Aim of the task: The required answer is an exact copy of every line from the beginning of the entries through the line with "This project takes", with all pictures omitted.

Information given:
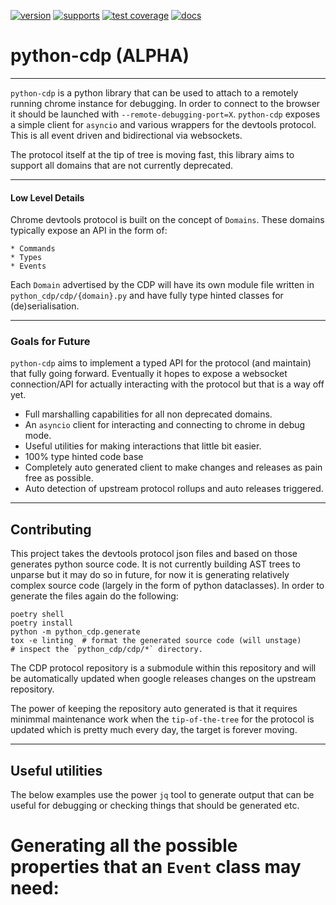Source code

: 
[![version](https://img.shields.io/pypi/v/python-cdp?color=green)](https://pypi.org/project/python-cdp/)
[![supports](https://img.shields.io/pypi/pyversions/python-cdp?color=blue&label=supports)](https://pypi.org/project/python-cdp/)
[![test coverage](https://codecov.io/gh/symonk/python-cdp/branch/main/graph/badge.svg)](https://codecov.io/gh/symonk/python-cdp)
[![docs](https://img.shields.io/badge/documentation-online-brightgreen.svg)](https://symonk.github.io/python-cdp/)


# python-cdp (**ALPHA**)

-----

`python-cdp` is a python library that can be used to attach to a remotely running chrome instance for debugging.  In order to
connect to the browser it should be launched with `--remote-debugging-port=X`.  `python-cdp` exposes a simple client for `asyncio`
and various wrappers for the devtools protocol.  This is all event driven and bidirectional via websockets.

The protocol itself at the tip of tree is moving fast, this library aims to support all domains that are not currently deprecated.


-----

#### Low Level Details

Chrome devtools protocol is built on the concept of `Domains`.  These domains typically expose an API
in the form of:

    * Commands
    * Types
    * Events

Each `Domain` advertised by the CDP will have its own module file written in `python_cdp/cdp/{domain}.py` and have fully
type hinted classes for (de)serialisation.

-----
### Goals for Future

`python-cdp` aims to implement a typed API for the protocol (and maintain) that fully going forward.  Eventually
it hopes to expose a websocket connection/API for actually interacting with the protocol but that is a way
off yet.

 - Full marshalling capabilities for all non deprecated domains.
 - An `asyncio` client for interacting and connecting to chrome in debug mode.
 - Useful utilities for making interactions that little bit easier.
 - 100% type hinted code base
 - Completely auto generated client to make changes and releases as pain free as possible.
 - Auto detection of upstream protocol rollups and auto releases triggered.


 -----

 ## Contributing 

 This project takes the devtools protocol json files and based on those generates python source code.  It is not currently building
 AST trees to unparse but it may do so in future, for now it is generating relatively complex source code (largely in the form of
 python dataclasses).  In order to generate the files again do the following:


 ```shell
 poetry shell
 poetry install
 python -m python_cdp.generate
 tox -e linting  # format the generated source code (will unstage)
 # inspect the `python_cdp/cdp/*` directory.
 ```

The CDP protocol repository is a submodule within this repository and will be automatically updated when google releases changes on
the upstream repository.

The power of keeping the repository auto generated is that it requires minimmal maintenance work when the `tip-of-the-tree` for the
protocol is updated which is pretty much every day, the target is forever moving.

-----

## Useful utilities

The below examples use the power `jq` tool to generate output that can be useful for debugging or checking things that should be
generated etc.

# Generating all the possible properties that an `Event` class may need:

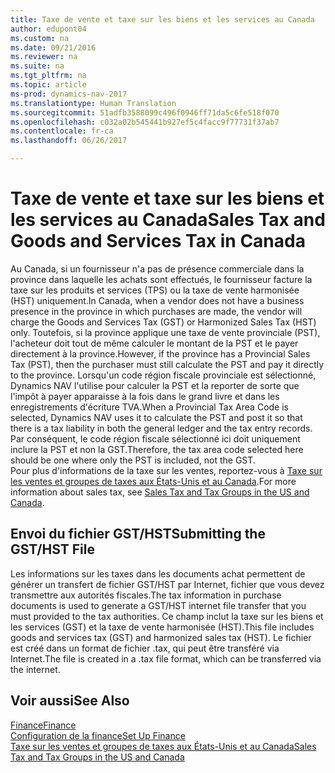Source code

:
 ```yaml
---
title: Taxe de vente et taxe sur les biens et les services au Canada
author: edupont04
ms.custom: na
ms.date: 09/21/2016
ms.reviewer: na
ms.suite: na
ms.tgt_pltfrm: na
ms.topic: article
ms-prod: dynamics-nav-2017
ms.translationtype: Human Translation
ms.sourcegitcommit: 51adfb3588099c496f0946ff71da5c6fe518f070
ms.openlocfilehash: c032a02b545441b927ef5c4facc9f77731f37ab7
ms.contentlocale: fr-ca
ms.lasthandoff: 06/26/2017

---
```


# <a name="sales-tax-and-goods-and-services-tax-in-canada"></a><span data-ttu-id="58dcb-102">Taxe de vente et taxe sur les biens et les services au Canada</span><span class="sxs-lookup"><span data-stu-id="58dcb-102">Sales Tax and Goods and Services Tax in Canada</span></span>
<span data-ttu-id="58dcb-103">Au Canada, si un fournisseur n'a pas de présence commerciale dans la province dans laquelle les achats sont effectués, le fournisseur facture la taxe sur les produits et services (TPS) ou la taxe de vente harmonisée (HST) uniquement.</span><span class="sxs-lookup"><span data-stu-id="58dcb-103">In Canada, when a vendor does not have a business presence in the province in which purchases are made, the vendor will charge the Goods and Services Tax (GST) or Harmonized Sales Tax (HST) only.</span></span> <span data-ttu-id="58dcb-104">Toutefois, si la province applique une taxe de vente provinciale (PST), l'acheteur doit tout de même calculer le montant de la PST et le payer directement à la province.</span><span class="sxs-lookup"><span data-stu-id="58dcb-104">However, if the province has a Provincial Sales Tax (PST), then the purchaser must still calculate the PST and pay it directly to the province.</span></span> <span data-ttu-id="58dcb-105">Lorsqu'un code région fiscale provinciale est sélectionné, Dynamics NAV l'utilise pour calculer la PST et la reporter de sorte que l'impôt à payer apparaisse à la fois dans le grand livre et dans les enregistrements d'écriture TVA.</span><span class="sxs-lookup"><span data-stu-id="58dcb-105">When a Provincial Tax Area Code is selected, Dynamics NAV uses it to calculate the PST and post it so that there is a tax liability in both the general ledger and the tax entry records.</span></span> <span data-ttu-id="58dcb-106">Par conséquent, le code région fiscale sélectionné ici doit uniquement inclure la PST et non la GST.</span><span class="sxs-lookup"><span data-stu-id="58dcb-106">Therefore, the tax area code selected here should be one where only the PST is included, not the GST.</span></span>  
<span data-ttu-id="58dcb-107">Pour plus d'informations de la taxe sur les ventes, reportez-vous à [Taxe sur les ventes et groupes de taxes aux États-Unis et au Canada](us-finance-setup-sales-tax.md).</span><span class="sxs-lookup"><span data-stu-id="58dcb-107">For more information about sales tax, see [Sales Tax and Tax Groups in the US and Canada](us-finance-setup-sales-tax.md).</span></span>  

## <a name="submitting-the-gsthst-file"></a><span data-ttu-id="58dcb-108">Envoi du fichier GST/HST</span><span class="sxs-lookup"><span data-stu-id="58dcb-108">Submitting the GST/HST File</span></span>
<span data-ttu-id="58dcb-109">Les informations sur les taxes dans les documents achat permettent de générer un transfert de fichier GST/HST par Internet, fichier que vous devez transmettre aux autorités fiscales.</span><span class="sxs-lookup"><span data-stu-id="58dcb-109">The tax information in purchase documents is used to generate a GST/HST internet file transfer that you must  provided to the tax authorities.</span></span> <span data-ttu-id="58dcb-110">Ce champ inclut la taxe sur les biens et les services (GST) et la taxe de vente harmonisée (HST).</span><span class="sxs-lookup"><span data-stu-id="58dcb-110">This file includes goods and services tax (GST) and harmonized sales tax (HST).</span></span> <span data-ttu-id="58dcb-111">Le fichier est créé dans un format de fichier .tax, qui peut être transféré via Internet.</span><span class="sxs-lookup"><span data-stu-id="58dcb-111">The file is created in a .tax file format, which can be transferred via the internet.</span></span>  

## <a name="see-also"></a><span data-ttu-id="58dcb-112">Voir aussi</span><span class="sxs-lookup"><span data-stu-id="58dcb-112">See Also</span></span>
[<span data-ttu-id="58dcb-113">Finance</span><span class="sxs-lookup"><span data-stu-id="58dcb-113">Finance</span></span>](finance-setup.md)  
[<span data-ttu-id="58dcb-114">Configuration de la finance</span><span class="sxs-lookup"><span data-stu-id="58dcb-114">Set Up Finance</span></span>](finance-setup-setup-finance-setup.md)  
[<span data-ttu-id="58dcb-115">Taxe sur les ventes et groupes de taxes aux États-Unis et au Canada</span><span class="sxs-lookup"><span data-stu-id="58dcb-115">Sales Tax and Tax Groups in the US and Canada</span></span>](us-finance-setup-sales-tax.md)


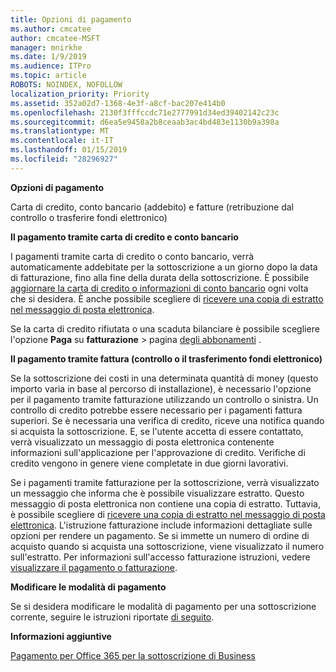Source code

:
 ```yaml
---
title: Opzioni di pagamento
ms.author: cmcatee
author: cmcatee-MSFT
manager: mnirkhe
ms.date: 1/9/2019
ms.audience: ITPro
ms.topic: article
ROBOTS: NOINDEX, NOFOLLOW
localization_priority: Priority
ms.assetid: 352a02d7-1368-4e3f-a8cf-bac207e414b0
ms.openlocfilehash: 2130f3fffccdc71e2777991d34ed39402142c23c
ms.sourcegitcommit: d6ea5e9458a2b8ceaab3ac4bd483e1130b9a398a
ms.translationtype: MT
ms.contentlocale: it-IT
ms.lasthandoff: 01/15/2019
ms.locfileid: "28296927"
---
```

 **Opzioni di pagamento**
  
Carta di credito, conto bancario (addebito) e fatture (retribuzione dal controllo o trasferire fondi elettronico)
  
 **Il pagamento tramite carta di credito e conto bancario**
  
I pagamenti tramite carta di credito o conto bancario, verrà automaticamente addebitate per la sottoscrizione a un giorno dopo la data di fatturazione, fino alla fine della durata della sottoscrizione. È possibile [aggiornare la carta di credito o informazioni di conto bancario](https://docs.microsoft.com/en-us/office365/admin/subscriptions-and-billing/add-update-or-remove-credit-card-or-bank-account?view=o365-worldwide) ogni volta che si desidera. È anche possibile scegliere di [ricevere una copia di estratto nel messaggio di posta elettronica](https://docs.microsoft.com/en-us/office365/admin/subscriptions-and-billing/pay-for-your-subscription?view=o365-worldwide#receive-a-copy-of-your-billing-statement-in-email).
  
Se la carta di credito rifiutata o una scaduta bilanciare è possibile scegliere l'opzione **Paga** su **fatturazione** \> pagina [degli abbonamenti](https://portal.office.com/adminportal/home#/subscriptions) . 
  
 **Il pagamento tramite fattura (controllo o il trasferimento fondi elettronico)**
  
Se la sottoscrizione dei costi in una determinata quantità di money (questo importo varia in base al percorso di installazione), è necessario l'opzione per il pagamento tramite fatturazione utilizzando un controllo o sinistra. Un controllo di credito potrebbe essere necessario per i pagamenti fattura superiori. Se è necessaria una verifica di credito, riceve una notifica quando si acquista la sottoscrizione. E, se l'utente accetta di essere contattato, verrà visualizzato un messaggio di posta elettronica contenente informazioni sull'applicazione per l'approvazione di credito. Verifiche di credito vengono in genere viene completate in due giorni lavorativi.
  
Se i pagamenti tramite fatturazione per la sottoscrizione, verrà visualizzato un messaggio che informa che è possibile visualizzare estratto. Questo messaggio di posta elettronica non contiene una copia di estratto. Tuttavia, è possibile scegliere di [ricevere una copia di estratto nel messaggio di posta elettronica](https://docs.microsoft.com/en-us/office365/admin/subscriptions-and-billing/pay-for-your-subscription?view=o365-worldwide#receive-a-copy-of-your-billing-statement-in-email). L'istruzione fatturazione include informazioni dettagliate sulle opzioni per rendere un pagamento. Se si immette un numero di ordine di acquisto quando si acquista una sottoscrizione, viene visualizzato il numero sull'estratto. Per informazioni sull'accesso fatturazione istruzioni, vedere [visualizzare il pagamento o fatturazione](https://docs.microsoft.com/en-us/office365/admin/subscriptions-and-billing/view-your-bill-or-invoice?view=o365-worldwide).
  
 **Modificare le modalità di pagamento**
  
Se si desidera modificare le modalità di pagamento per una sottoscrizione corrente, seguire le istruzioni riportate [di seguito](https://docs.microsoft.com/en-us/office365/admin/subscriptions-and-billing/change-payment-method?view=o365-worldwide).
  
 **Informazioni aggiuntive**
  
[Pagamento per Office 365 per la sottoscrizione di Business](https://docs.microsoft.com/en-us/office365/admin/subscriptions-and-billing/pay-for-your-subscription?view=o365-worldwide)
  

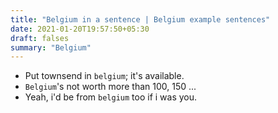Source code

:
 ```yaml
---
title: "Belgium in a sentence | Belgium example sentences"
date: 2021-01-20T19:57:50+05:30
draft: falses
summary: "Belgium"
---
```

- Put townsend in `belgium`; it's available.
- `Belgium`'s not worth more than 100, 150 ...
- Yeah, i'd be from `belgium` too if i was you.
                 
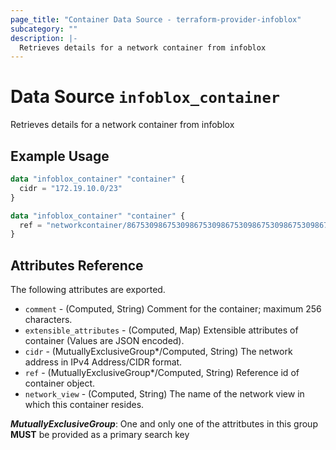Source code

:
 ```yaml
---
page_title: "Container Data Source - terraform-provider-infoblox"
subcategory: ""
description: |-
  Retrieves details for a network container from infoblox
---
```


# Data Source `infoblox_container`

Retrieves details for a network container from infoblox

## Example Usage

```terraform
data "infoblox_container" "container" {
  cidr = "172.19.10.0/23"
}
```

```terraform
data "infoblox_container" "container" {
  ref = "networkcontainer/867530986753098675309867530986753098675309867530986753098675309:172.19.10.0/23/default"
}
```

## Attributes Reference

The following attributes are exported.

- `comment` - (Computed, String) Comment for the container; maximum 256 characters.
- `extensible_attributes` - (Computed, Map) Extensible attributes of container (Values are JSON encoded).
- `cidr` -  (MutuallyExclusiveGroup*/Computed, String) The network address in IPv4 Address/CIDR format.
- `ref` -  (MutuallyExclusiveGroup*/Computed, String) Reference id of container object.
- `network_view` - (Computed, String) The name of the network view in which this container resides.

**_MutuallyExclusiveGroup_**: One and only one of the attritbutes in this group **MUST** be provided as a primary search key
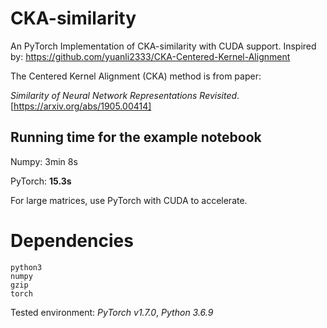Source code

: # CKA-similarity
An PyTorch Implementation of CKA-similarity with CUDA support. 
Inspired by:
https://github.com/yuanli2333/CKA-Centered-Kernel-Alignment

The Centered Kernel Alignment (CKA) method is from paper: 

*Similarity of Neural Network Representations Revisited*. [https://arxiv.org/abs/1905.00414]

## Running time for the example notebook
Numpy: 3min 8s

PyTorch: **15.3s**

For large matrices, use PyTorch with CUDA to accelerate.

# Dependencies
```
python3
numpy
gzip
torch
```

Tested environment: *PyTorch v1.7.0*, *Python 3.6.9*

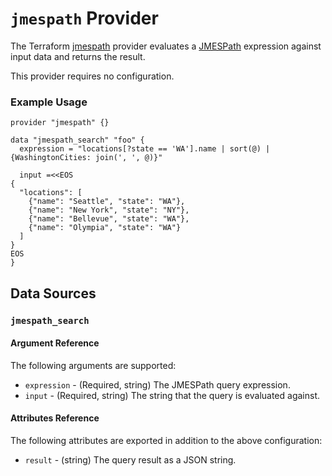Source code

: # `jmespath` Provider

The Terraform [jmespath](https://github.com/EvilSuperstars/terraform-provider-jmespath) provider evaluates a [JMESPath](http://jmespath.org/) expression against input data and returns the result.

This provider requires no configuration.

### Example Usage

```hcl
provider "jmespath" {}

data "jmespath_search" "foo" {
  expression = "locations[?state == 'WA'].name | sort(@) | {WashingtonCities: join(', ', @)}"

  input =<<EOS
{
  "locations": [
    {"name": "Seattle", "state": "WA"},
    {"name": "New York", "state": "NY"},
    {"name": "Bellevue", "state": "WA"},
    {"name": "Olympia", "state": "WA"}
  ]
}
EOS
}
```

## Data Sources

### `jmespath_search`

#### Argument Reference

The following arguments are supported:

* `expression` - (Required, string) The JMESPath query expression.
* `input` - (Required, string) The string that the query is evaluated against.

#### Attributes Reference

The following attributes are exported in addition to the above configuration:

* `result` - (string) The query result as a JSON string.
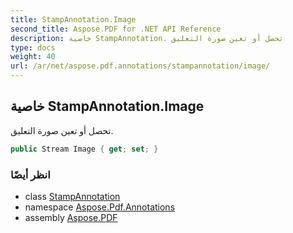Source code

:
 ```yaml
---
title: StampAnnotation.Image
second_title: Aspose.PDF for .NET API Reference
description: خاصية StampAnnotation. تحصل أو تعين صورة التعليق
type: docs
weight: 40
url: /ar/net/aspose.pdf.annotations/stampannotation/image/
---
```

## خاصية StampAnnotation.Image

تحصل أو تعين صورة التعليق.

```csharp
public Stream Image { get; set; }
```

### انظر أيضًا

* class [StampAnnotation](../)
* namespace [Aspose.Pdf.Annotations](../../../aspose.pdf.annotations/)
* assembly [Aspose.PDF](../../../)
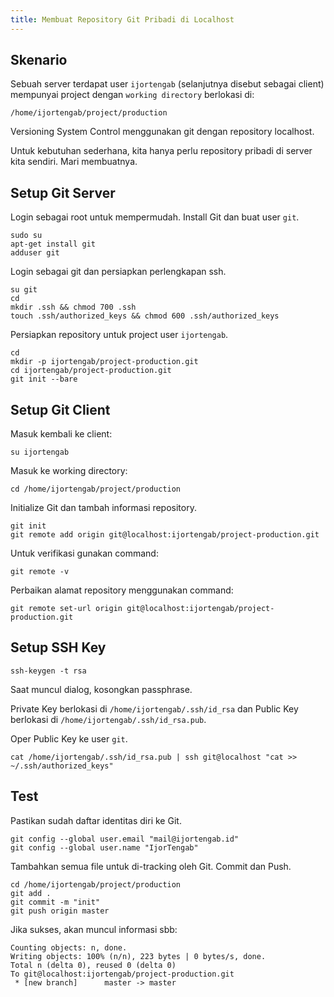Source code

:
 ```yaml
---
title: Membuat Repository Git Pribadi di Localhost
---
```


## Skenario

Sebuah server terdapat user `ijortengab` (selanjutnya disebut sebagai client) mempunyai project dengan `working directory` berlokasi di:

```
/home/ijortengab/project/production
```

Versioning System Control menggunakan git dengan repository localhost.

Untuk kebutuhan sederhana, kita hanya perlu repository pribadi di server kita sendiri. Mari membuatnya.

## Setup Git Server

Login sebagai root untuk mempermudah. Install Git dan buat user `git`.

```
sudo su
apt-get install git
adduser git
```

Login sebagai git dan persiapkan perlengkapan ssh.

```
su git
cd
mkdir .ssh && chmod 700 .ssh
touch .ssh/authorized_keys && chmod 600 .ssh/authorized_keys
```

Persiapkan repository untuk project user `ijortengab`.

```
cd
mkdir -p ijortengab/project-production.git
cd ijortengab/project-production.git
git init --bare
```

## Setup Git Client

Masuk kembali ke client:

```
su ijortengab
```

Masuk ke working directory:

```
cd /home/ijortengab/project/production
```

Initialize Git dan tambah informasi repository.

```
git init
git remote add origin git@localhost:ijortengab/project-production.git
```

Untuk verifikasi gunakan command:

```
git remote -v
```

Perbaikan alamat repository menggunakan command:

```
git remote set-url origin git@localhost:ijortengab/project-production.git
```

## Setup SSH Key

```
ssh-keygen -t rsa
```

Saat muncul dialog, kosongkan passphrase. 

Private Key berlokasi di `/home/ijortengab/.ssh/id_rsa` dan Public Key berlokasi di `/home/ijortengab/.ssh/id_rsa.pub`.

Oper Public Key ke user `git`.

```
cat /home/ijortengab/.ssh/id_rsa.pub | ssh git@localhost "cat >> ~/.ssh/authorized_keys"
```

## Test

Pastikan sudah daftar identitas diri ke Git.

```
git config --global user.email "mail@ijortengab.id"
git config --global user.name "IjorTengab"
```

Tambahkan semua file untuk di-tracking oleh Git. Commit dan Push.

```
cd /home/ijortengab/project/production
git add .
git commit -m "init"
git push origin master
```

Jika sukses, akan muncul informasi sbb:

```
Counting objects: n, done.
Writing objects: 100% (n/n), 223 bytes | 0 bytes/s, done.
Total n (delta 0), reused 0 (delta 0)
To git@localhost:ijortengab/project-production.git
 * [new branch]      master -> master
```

Exercise answer:
Source code

: 
[![version](https://img.shields.io/pypi/v/python-cdp?color=green)](https://pypi.org/project/python-cdp/)
[![supports](https://img.shields.io/pypi/pyversions/python-cdp?color=blue&label=supports)](https://pypi.org/project/python-cdp/)
[![test coverage](https://codecov.io/gh/symonk/python-cdp/branch/main/graph/badge.svg)](https://codecov.io/gh/symonk/python-cdp)
[![docs](https://img.shields.io/badge/documentation-online-brightgreen.svg)](https://symonk.github.io/python-cdp/)


# python-cdp (**ALPHA**)

-----

`python-cdp` is a python library that can be used to attach to a remotely running chrome instance for debugging.  In order to
connect to the browser it should be launched with `--remote-debugging-port=X`.  `python-cdp` exposes a simple client for `asyncio`
and various wrappers for the devtools protocol.  This is all event driven and bidirectional via websockets.

The protocol itself at the tip of tree is moving fast, this library aims to support all domains that are not currently deprecated.


-----

#### Low Level Details

Chrome devtools protocol is built on the concept of `Domains`.  These domains typically expose an API
in the form of:

    * Commands
    * Types
    * Events

Each `Domain` advertised by the CDP will have its own module file written in `python_cdp/cdp/{domain}.py` and have fully
type hinted classes for (de)serialisation.

-----
### Goals for Future

`python-cdp` aims to implement a typed API for the protocol (and maintain) that fully going forward.  Eventually
it hopes to expose a websocket connection/API for actually interacting with the protocol but that is a way
off yet.

 - Full marshalling capabilities for all non deprecated domains.
 - An `asyncio` client for interacting and connecting to chrome in debug mode.
 - Useful utilities for making interactions that little bit easier.
 - 100% type hinted code base
 - Completely auto generated client to make changes and releases as pain free as possible.
 - Auto detection of upstream protocol rollups and auto releases triggered.


 -----

 ## Contributing 

 This project takes the devtools protocol json files and based on those generates python source code.  It is not currently building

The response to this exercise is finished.